Hitting the Reset Button
To understand why this is happening now, consider how rapidly the Argentine wine scene has evolved. As recently as 25 years ago, most Argentine wines were low-quality easy drinkers meant for the domestic market. The country only began exporting in earnest in the late ’90s—at the peak of Robert Parker’s influence. It’s easy to see why wineries who had never before been graded by foreigners would chase the fruit-forward, high-impact style that would seem to generate high scores and market success.
Well, it worked for a good couple decades. With Argentina’s exports to the U.S. dropping recently, that could be an incentive for change. But the dozen or so winemakers I spoke to just seem to think more balance is better. And now, after two decades of trying to make quality wine, they have the technical understanding of viticulture and enology they need to make the wines they want.

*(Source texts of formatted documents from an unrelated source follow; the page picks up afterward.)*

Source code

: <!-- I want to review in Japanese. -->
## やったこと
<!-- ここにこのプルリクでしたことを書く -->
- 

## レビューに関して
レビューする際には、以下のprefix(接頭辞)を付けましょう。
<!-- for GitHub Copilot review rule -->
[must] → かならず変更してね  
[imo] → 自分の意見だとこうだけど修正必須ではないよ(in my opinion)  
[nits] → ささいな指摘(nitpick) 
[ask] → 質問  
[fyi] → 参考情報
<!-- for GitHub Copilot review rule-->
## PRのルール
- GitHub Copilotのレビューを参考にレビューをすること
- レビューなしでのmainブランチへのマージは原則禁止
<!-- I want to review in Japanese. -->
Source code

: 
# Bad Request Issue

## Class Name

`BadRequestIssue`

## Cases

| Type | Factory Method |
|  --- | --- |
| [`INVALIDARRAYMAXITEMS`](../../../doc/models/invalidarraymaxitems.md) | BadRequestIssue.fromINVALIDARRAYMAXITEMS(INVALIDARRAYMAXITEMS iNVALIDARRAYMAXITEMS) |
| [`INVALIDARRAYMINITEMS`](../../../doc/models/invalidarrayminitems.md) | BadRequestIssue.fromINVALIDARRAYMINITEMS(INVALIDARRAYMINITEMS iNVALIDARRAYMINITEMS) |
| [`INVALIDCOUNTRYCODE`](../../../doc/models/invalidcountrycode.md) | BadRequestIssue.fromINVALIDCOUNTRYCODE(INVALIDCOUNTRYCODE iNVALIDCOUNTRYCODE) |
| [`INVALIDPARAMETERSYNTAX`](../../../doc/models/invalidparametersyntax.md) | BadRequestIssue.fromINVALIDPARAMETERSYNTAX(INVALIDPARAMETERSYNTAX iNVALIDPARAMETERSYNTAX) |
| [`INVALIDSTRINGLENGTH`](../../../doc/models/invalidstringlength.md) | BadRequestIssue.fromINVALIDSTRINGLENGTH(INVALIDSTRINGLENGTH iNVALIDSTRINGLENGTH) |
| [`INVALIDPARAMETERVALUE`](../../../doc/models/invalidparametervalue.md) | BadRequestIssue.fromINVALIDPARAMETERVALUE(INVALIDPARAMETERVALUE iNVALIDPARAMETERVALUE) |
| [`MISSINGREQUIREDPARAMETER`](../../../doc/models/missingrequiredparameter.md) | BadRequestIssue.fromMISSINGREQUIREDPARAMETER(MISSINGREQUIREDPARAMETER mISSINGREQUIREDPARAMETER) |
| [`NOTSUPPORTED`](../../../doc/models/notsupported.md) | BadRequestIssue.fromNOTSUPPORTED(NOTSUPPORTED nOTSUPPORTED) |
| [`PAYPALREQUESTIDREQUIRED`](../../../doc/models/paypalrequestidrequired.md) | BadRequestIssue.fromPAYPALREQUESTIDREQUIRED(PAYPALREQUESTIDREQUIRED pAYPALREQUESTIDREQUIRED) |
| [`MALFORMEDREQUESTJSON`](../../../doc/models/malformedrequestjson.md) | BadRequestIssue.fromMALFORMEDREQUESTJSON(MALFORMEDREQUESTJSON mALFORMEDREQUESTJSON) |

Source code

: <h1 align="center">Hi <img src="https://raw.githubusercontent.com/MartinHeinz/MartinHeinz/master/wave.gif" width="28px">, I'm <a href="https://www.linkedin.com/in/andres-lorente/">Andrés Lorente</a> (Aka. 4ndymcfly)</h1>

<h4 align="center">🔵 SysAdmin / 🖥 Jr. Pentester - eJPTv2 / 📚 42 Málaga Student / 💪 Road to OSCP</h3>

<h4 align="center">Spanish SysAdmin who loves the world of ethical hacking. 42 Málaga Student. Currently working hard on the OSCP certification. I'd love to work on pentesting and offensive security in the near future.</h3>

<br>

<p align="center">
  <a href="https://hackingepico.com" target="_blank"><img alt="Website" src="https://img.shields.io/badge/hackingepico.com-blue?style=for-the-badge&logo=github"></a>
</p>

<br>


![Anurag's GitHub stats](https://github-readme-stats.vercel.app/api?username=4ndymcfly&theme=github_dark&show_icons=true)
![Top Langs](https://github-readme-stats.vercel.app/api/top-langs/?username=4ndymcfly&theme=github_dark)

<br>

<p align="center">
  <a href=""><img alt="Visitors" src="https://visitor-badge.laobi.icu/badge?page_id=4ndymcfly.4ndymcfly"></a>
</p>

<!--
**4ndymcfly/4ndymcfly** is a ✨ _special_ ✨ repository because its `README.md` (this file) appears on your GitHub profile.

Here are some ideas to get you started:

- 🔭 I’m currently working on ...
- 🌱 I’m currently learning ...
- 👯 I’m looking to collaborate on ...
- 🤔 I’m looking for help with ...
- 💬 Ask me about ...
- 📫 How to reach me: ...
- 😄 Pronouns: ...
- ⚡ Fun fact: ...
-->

“In the past, we picked all this area at the same time,” Trivento’s di Cesare notes. “But now we know that the soil, the area is all different. We used to pick first Malbec and then Cabernet. We used to pick Cabernet in May and have a very high alcohol and low acid wine. Now we realize each grape and each place have its own identity. Now I don’t like to pick too late because you lose all identity when you pick overripe grapes.”
The learning curve is apparent both in the vineyards and wineries. At Ruca Malen, Malbec for the “Terroir Series” upper range of wines is sourced from cool, high-altitude micro-climates in Uco Valley (55%) and Lujan De Cuyo. Then, only half the wine sees oak (12 months); the other half stays in tank, which winemaker Noella Torres believes best preserves the grape’s raspberry-cassis profile.
Silvio Alberto, formerly of Achaval Ferrer, recently took charge at Bodegas Bianchi and is looking forward to keeping the wines in check: “I like a big company because you can achieve phenolic maturation without big alcohol content.’
Kaiken winemaker Gustavo Hormann says that winery owner Aurelio Montes Jr. developed an affection for making lighter wines when he was running Kaiken, and his since taken it back to Chile to implement at Montes.
Not surprisingly, the delibrate shift toward lighter Malbec also extends to other grapes. Luis Reginato, vineyard manager for Catena’s Adrianna Vineyard, says the winery cut back dramatically on new oak for their top-end Chardonnays, White Bones and White Stones, because “we are doing a lot of work and research in the vineyard and we want people to taste the fruit.”
Moreover, Catena just introduced a new appellation series of Malbecs priced right in the sweet spot for U.S. drinkers, and the Malbecs from Lunlunta and La Consulta appellations are labeled at just 13% alcohol. If there were any doubt at all as to Catena’s intentions, their very latest new Malbec, the 2015 “Argentino” is priced on par with the notoriously powerful Catena Zapata, yet its Malbec expression is a world apart: smooth, unapologetically ripe, and layered in a way tasters may question whether it is 100% Malbec (it is).
Most of the U.S. market hasn’t noticed yet. But you will. Just keep tasting the wines.
“We entered USA in October 2016,” says La Celia General Director Sebastián Rios Dempster. “The people say, ‘This is not Argentinian wines. I never drank these kind of wines before.’ Argentinian wines were more full, more heavy before. Maybe this is the future.”